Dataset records
★ ★ ★ ★ ★

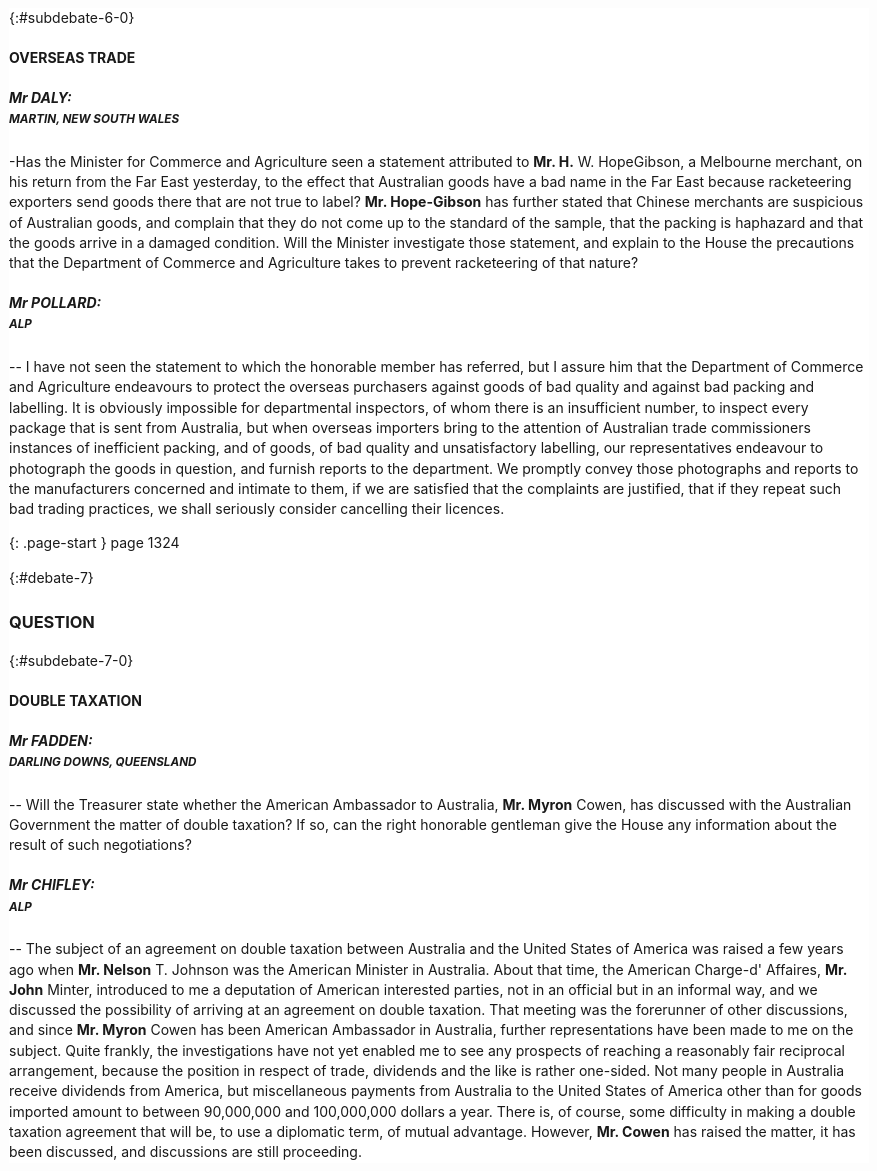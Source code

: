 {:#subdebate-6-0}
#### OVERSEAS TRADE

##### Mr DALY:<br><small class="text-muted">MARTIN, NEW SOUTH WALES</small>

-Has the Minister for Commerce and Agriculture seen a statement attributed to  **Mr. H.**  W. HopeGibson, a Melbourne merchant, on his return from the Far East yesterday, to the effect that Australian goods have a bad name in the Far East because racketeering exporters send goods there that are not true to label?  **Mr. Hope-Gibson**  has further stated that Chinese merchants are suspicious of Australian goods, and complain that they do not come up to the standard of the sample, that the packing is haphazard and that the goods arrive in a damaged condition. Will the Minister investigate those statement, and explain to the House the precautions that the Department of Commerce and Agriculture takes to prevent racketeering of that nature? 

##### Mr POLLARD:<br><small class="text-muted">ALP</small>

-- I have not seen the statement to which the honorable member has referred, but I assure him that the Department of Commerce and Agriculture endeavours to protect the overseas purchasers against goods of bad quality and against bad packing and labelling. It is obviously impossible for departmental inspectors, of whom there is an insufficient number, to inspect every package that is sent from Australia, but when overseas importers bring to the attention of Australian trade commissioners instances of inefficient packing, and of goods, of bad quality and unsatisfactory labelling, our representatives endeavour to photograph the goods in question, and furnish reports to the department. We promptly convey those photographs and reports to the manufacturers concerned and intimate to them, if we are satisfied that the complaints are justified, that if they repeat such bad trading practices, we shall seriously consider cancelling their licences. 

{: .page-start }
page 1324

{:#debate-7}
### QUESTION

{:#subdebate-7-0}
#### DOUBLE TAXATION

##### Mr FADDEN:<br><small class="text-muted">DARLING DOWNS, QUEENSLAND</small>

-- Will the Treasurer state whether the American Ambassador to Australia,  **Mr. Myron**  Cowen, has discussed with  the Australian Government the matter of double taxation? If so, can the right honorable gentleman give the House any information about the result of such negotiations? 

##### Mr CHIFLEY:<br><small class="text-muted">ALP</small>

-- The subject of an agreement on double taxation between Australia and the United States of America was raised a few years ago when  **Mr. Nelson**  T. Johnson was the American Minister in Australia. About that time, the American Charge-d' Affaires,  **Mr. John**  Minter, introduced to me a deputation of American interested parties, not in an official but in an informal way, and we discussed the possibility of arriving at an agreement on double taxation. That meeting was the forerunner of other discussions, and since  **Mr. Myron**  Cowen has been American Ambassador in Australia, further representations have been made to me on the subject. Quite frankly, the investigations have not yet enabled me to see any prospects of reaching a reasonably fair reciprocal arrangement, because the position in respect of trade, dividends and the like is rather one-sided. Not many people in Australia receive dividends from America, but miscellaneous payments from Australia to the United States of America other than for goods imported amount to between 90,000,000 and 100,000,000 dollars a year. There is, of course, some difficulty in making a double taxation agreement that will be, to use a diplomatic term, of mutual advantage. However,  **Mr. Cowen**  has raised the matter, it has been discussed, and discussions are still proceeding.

★ ★ ★ ★ ★

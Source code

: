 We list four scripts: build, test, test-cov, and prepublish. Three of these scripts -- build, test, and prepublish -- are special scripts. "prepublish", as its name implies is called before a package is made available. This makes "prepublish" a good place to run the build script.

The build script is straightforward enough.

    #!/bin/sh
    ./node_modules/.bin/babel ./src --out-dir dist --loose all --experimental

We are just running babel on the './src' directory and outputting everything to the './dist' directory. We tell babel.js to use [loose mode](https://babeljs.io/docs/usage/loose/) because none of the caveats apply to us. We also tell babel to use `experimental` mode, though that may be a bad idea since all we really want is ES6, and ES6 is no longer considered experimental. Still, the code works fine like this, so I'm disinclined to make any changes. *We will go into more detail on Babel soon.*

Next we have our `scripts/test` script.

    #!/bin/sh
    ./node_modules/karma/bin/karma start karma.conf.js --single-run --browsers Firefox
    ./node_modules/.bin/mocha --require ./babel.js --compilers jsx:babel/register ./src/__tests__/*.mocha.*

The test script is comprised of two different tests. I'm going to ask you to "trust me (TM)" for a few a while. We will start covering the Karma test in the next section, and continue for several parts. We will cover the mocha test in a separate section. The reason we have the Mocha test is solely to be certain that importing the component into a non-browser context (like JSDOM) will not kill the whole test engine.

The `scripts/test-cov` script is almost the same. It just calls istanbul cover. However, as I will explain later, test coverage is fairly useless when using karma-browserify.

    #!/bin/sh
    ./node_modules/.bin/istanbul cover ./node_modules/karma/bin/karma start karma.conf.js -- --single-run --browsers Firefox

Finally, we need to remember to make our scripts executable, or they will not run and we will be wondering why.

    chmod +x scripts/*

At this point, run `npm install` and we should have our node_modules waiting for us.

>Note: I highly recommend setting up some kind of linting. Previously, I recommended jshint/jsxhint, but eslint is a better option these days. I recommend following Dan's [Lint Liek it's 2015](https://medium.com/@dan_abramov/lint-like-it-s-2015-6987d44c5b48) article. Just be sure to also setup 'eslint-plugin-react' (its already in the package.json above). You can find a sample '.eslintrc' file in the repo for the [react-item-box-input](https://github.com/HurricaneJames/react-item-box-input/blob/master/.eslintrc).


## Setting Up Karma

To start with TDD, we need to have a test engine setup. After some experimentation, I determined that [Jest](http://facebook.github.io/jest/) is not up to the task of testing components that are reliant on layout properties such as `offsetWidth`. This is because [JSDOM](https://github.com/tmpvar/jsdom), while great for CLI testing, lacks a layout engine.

★ ★ ★ ★ ★

## YOUR OBJECTIVE
Every line above that holds the string "conf" should be returned.

## ANSWER TO THIS PROBLEM
    ./node_modules/karma/bin/karma start karma.conf.js --single-run --browsers Firefox
    ./node_modules/.bin/istanbul cover ./node_modules/karma/bin/karma start karma.conf.js -- --single-run --browsers Firefox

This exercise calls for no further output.